The Plan allows participants to defer up to 25% of base salary and up to 50% of annual bonus and commissions, subject to an overall maximum of $500,000 in any given year, and other terms and conditions set forth in the Plan.
Company Contributions
The Company makes certain "Enhanced Benefit Contributions" under the Plan on behalf of certain Participants of long service to the Company who were 40 - 65 years of age or older on December 31, 2002. The Company makes the "Enhanced Benefit Contributions" (as disclosed in the Company's last filed annual proxy statement) in lieu of the benefits that previously accrued under the RPC, Inc. Retirement Income Plan. Additional benefits ceased to accrue under the RPC, Inc. Retirement Income Plan effective March 31, 2002. Enhanced Benefit Contributions are made annually, for a maximum of seven years, subject to the Participant's continued employment with the Company.

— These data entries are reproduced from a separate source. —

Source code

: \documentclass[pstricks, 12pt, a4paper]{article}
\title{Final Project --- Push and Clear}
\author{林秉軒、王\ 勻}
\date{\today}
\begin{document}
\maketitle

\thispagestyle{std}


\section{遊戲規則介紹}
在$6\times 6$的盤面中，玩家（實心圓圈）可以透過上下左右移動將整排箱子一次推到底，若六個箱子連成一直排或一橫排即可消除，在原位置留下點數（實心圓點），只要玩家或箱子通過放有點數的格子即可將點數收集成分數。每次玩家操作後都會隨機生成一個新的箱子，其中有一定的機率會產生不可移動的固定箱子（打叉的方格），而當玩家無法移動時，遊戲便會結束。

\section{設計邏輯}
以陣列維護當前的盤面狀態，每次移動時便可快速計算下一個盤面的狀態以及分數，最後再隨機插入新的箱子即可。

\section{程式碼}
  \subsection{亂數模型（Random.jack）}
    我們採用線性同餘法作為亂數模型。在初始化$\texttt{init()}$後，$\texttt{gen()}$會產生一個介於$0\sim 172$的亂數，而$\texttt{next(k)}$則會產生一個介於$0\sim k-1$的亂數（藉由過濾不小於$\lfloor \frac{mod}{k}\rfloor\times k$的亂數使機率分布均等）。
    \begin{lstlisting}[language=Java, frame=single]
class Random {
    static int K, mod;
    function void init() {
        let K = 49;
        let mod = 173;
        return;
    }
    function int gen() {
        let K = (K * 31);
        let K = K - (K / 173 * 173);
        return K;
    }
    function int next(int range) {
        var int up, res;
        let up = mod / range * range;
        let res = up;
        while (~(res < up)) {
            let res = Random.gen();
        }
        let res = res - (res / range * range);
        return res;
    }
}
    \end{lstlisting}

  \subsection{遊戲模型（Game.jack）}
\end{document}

Mr. Hubbell is the only Named Executive Officer who receives an Enhanced Benefit Contribution under the Company's Plan, which totals $26,262.31 per year. The Company has retained absolute discretion to reduce the amount of Enhanced Benefit Contributions at any time for any reason, and may elect not to make any such contributions at all. The Company currently expects that Mr. Hubbell's last Enhanced Benefit Contribution will be made with respect to fiscal year 2008.

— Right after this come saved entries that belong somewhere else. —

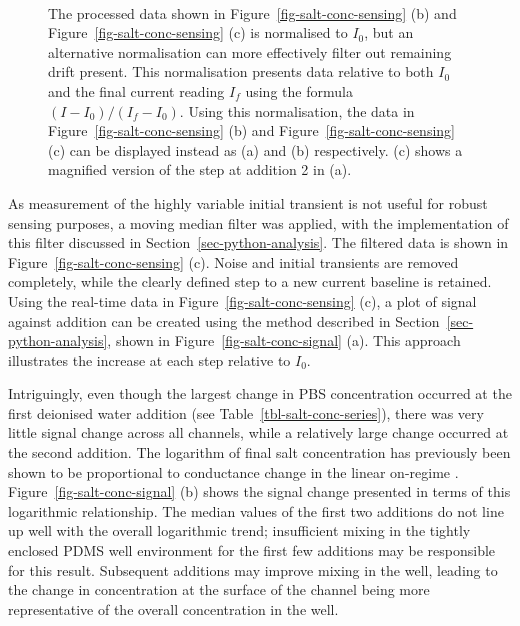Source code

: \documentclass[
  a4paper,
]{scrbook}
\begin{document}
\begin{figure}
\begin{minipage}[t]{0.70\linewidth}
{{}

}

\end{minipage}%
%
\begin{minipage}[t]{0.15\linewidth}

{\centering 

~

}

\end{minipage}%

\caption{\label{fig-salt-conc-sensing-2}The processed data shown in
Figure~\ref{fig-salt-conc-sensing} (b) and
Figure~\ref{fig-salt-conc-sensing} (c) is normalised to \(I_{0}\), but
an alternative normalisation can more effectively filter out remaining
drift present. This normalisation presents data relative to both
\(I_{0}\) and the final current reading \(I_{f}\) using the formula
\((I - I_0)/(I_f - I_0)\). Using this normalisation, the data in
Figure~\ref{fig-salt-conc-sensing} (b) and
Figure~\ref{fig-salt-conc-sensing} (c) can be displayed instead as (a)
and (b) respectively. (c) shows a magnified version of the step at
addition 2 in (a).}

\end{figure}

As measurement of the highly variable initial transient is not useful
for robust sensing purposes, a moving median filter was applied, with
the implementation of this filter discussed in
Section~\ref{sec-python-analysis}. The filtered data is shown in
Figure~\ref{fig-salt-conc-sensing} (c). Noise and initial transients are
removed completely, while the clearly defined step to a new current
baseline is retained. Using the real-time data in
Figure~\ref{fig-salt-conc-sensing} (c), a plot of signal against
addition can be created using the method described in
Section~\ref{sec-python-analysis}, shown in
Figure~\ref{fig-salt-conc-signal} (a). This approach illustrates the
increase at each step relative to \(I_{0}\).

Intriguingly, even though the largest change in PBS concentration
occurred at the first deionised water addition (see
Table~\ref{tbl-salt-conc-series}), there was very little signal change
across all channels, while a relatively large change occurred at the
second addition. The logarithm of final salt concentration has
previously been shown to be proportional to conductance change in the
linear on-regime \autocite{Heller2010}.
Figure~\ref{fig-salt-conc-signal} (b) shows the signal change presented
in terms of this logarithmic relationship. The median values of the
first two additions do not line up well with the overall logarithmic
trend; insufficient mixing in the tightly enclosed PDMS well environment
for the first few additions may be responsible for this result.
Subsequent additions may improve mixing in the well, leading to the
change in concentration at the surface of the channel being more
representative of the overall concentration in the well.
\end{document}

In addition to the Enhanced Benefit Contributions, the Company may make discretionary contributions on behalf of a Participant under the Plan in any amount and at any time. The Company has no obligation to make any such discretionary contribution, has no current plans to make such a contribution on behalf of any Named Executive Officer, and has never made any such contribution under the Supplemental Retirement Plan since its creation in August of 2002.

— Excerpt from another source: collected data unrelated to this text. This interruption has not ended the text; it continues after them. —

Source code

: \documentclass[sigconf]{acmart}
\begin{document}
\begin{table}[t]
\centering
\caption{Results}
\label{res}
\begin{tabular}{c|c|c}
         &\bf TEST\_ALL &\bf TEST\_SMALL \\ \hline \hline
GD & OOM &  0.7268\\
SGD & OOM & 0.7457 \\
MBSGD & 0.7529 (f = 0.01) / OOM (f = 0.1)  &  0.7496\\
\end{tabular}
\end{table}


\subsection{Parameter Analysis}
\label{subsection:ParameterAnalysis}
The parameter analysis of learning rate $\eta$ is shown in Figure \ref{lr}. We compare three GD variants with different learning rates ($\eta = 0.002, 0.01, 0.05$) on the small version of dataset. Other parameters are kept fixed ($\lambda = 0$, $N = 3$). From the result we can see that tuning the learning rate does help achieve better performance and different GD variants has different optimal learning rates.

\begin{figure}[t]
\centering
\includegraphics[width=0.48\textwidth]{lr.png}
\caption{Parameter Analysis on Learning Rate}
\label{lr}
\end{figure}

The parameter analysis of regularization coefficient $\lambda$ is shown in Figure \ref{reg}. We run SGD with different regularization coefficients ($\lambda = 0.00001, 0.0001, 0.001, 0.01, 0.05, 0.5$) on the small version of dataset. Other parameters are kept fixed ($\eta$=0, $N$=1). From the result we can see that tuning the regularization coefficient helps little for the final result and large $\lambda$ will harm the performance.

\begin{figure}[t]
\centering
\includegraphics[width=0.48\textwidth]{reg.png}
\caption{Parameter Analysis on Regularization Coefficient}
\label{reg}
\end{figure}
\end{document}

A copy of the Plan is filed as an exhibit to this Form 10-K. The material terms and conditions of the Plan are more particularly described in the Company’s Form 8-K filed with the U.S. Securities and Exchange Commission on December 23, 2004.
Automobile Usage
Mr. Hubbell is entitled to the use of a Company owned automobile. The automobile is self-insured and maintained by the Company. The Company also pays all fuel expenses. Mr. Hubbell’s personal use of the automobile is treated as taxable income for federal and state income tax purposes. His personal use of the automobile is valued at approximately $690 per month. Mr. Palmer receives an automobile allowance of $700 per month in addition to reimbursement of fuel expenses.
Other Benefits
The Named Executive Officers are eligible to participate in the Company’s regular employee benefit programs, including the 401(k) plan with Company match, group life insurance, group medical and dental coverage and other group benefit plans. All of the Named Executives are eligible for the Retirement Income Plan that was frozen in March 2002. See Supplemental Retirement Plan above for further discussion.
All of the Named Executive Officers are also executive officers of MPC and receive compensation from that company. Disclosure regarding such compensation can be found in MPC’s filings with the Securities and Exchange Commission.